Secondo quanto riferito dalla Bbc, a guidare la delegazione thailandese sarà il primo ministro ad interim Phumtham Wechayachai, mentre il premier cambogiano Hun Manet guiderà la delegazione di Phnom Penh. Ai colloqui prenderanno parte anche funzionari di Stati Uniti e Cina.
Questo nuovo fronte di ostilità al confine, lungo 830 chilometri, tra i due paesi, innescato da antiche rivendicazioni territoriali, è complicato dall’appartenenza di entrambi a importanti organizzazioni transnazionali sottostanti a trattati quali l’Asean (Association of South- East Asian Nation) e il Rcep (Regional Comprehensive Economic Partnership).
Non sono fatti da sottovalutare: l’Asean aveva visto la luce nel 1967 con un gruppo di Stati membri fondatori tra cui la Thailandia; a questi nel corso degli anni se ne sono aggiunti altri e la Cambogia è uno degli ultimi affiliati nel 1999. Per quanto concerne il Rcep, entrato in vigore nel 2021, gli stati sottoscrittori sono quindici di cui la Cina oltre a dieci dell’area asiatica sud orientale e a quattro distribuiti nella zona di pertinenza del Pacifico (Australia, Nuova Zelanda, Giappone e Corea del Sud).

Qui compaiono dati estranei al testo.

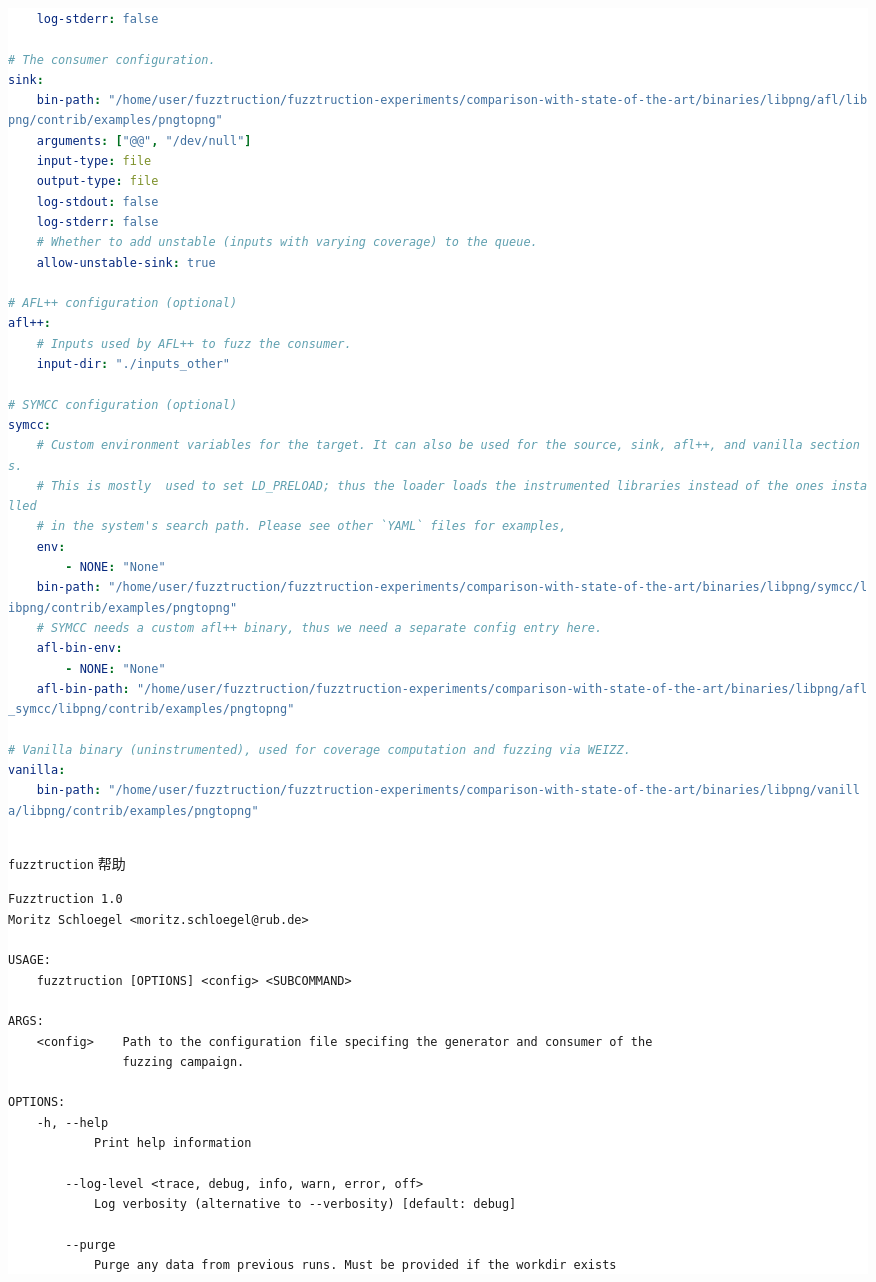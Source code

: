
 ```yml
    log-stderr: false

# The consumer configuration.
sink:
    bin-path: "/home/user/fuzztruction/fuzztruction-experiments/comparison-with-state-of-the-art/binaries/libpng/afl/libpng/contrib/examples/pngtopng"
    arguments: ["@@", "/dev/null"]
    input-type: file
    output-type: file
    log-stdout: false
    log-stderr: false
    # Whether to add unstable (inputs with varying coverage) to the queue.
    allow-unstable-sink: true

# AFL++ configuration (optional)
afl++:
    # Inputs used by AFL++ to fuzz the consumer.
    input-dir: "./inputs_other"

# SYMCC configuration (optional)
symcc:
    # Custom environment variables for the target. It can also be used for the source, sink, afl++, and vanilla sections.
    # This is mostly  used to set LD_PRELOAD; thus the loader loads the instrumented libraries instead of the ones installed
    # in the system's search path. Please see other `YAML` files for examples,
    env:
        - NONE: "None"
    bin-path: "/home/user/fuzztruction/fuzztruction-experiments/comparison-with-state-of-the-art/binaries/libpng/symcc/libpng/contrib/examples/pngtopng"
    # SYMCC needs a custom afl++ binary, thus we need a separate config entry here.
    afl-bin-env:
        - NONE: "None"
    afl-bin-path: "/home/user/fuzztruction/fuzztruction-experiments/comparison-with-state-of-the-art/binaries/libpng/afl_symcc/libpng/contrib/examples/pngtopng"

# Vanilla binary (uninstrumented), used for coverage computation and fuzzing via WEIZZ.
vanilla:
    bin-path: "/home/user/fuzztruction/fuzztruction-experiments/comparison-with-state-of-the-art/binaries/libpng/vanilla/libpng/contrib/examples/pngtopng"
    
```

`fuzztruction` 帮助
```
Fuzztruction 1.0
Moritz Schloegel <moritz.schloegel@rub.de>

USAGE:
    fuzztruction [OPTIONS] <config> <SUBCOMMAND>

ARGS:
    <config>    Path to the configuration file specifing the generator and consumer of the
                fuzzing campaign.

OPTIONS:
    -h, --help
            Print help information

        --log-level <trace, debug, info, warn, error, off>
            Log verbosity (alternative to --verbosity) [default: debug]

        --purge
            Purge any data from previous runs. Must be provided if the workdir exists
```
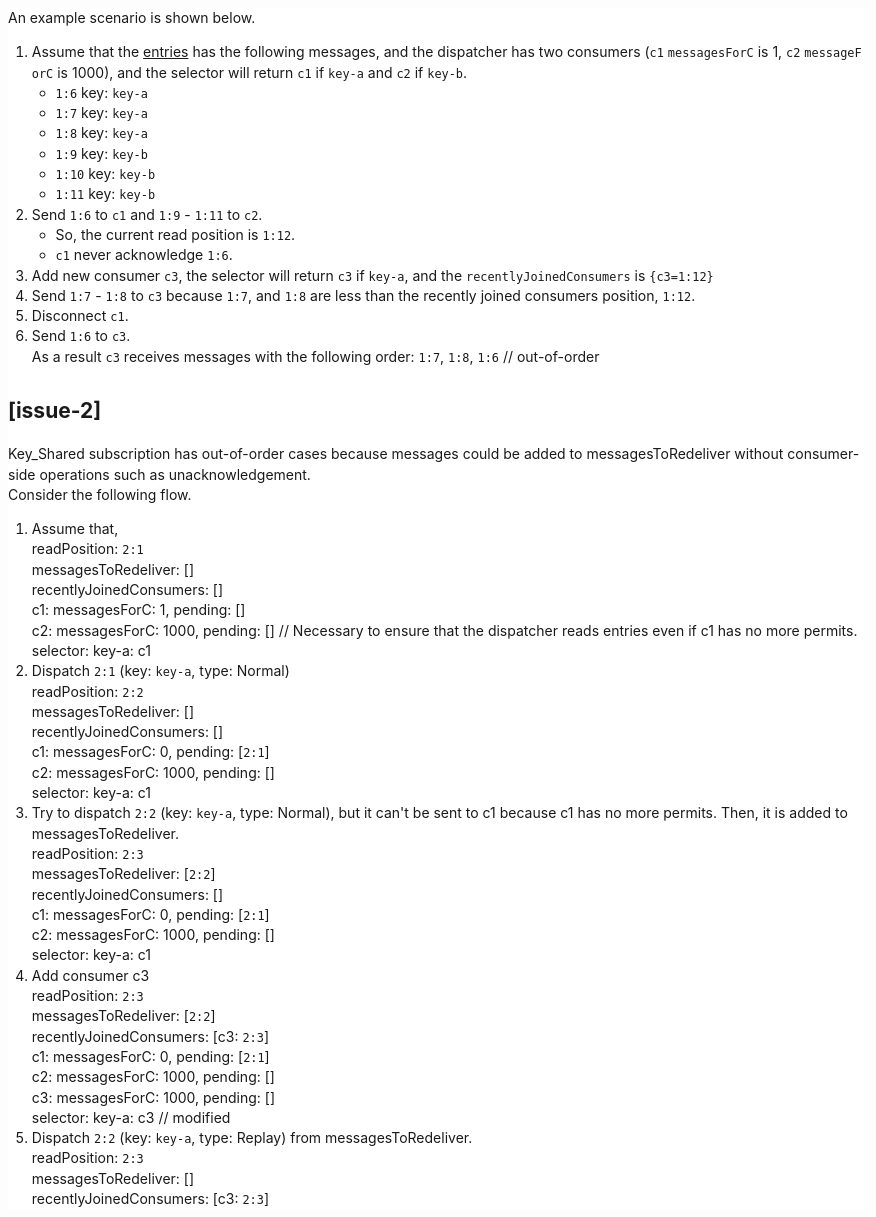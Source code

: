 An example scenario is shown below.

1. Assume that the [entries](https://github.com/apache/pulsar/blob/e220a5d04ae16d1b8dfd7e35cdddf43f3a43fe86/pulsar-broker/src/main/java/org/apache/pulsar/broker/service/persistent/PersistentStickyKeyDispatcherMultipleConsumers.java#L169) has the following messages, and the dispatcher has two consumers (`c1` `messagesForC` is 1, `c2` `messageForC` is 1000), and the selector will return `c1` if `key-a` and `c2` if `key-b`.
   - `1:6`  key: `key-a`
   - `1:7`  key: `key-a`
   - `1:8`  key: `key-a`
   - `1:9`  key: `key-b`
   - `1:10` key: `key-b`
   - `1:11` key: `key-b`
2. Send `1:6` to `c1` and `1:9` - `1:11` to `c2`.
   - So, the current read position is `1:12`.
   - `c1` never acknowledge `1:6`.
3. Add new consumer `c3`, the selector will return `c3` if `key-a`, and the `recentlyJoinedConsumers` is `{c3=1:12}`
4. Send `1:7` - `1:8` to `c3` because `1:7`, and `1:8` are less than the recently joined consumers position, `1:12`.
5. Disconnect `c1`.
6. Send `1:6` to `c3`.  
   As a result `c3` receives messages with the following order: `1:7`, `1:8`, `1:6` // out-of-order

## [issue-2]
Key_Shared subscription has out-of-order cases because messages could be added to messagesToRedeliver without consumer-side operations such as unacknowledgement.  
Consider the following flow.

1. Assume that,  
   readPosition: `2:1`  
   messagesToRedeliver: []  
   recentlyJoinedConsumers: []  
   c1: messagesForC: 1, pending: []  
   c2: messagesForC: 1000, pending: []  // Necessary to ensure that the dispatcher reads entries even if c1 has no more permits.  
   selector: key-a: c1
2. Dispatch `2:1` (key: `key-a`, type: Normal)  
   readPosition: `2:2`  
   messagesToRedeliver: []  
   recentlyJoinedConsumers: []  
   c1: messagesForC: 0, pending: [`2:1`]  
   c2: messagesForC: 1000, pending: []  
   selector: key-a: c1
3. Try to dispatch `2:2` (key: `key-a`, type: Normal), but it can't be sent to c1 because c1 has no more permits. Then, it is added to messagesToRedeliver.  
   readPosition: `2:3`  
   messagesToRedeliver: [`2:2`]  
   recentlyJoinedConsumers: []  
   c1: messagesForC: 0, pending: [`2:1`]  
   c2: messagesForC: 1000, pending: []  
   selector: key-a: c1
4. Add consumer c3  
   readPosition: `2:3`  
   messagesToRedeliver: [`2:2`]  
   recentlyJoinedConsumers: [c3: `2:3`]  
   c1: messagesForC: 0, pending: [`2:1`]  
   c2: messagesForC: 1000, pending: []  
   c3: messagesForC: 1000, pending: []  
   selector: key-a: c3  // modified
5. Dispatch `2:2` (key: `key-a`, type: Replay) from messagesToRedeliver.  
   readPosition: `2:3`  
   messagesToRedeliver: []  
   recentlyJoinedConsumers: [c3: `2:3`]  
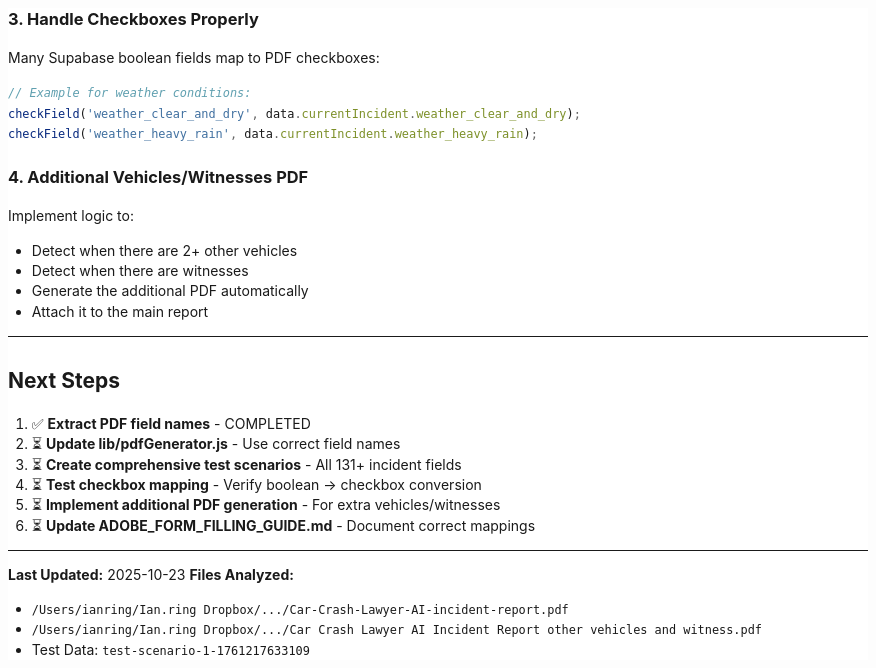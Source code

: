 ### 3. Handle Checkboxes Properly

Many Supabase boolean fields map to PDF checkboxes:

```javascript
// Example for weather conditions:
checkField('weather_clear_and_dry', data.currentIncident.weather_clear_and_dry);
checkField('weather_heavy_rain', data.currentIncident.weather_heavy_rain);
```

### 4. Additional Vehicles/Witnesses PDF

Implement logic to:
- Detect when there are 2+ other vehicles
- Detect when there are witnesses
- Generate the additional PDF automatically
- Attach it to the main report

---

## Next Steps

1. ✅ **Extract PDF field names** - COMPLETED
2. ⏳ **Update lib/pdfGenerator.js** - Use correct field names
3. ⏳ **Create comprehensive test scenarios** - All 131+ incident fields
4. ⏳ **Test checkbox mapping** - Verify boolean → checkbox conversion
5. ⏳ **Implement additional PDF generation** - For extra vehicles/witnesses
6. ⏳ **Update ADOBE_FORM_FILLING_GUIDE.md** - Document correct mappings

---

**Last Updated:** 2025-10-23
**Files Analyzed:**
- `/Users/ianring/Ian.ring Dropbox/.../Car-Crash-Lawyer-AI-incident-report.pdf`
- `/Users/ianring/Ian.ring Dropbox/.../Car Crash Lawyer AI Incident Report other vehicles and witness.pdf`
- Test Data: `test-scenario-1-1761217633109`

Questi due meccanismi hanno ben funzionato, soprattutto il Rcep ha portato a risultati importanti nel libero scambio di beni e servizi come attestano i dati consuntivi del 2024, che hanno registrato tra i Paesi membri un incremento del 7% degli scambi rispetto al 2023 e un progressivo innalzamento di 27 milioni di persone verso la classe media. L’obiettivo entro una decina di anni è quello di avere il 90% degli scambi a zero dazi in una visione multilaterale.
Oltre ai risultati economici tra i paesi membri, questo quadro geopolitico aveva impresso un’immagine di stabilità; tant’è che il volano innescato aveva creato una reazione a catena di sviluppo e stabilità. Recentemente, a seguito della guerra dei dazi, questa area da 3,5 miliardi di abitanti era stata vista, a seconda delle circostanze, o come antagonista alla Cina o come ad essa complementare (vedi Indonesia e Vietnam).
Nello scorso mese di febbraio il premier thailandese Paetongtarn Shinawatra, attualmente sospeso dall’incarico, aveva incontrato a Pechino il Presidente Xi Jinping in occasioni delle celebrazioni del 51° anniversario delle relazioni diplomatiche tra i due Paesi. In aprile, a sua volta il Presidente Xi Jinping aveva visitato il Sud est asiatico includendo nel suo tour Vietnam, Malesia e Cambogia.
La reazione della Cina allo scoppio delle ostilità è stata, nel giro di qualche giorno, di mettere in salco i suoi connazionali, richiamandoli in patria, e di ribadire di non volere conflitti nell’area ponendosi in una posizione di primus inter pares.
Anche Trump, prendendo la palla al balzo, ha preteso di assumere il ruolo di peace maker prospettando in caso di tregua con cessazione del conflitto, un trattamento di miglior favore nella controversia Trading Table dei dazi dal momento che attualmente i due Paesi sono soggetti ad una aliquota del 36%.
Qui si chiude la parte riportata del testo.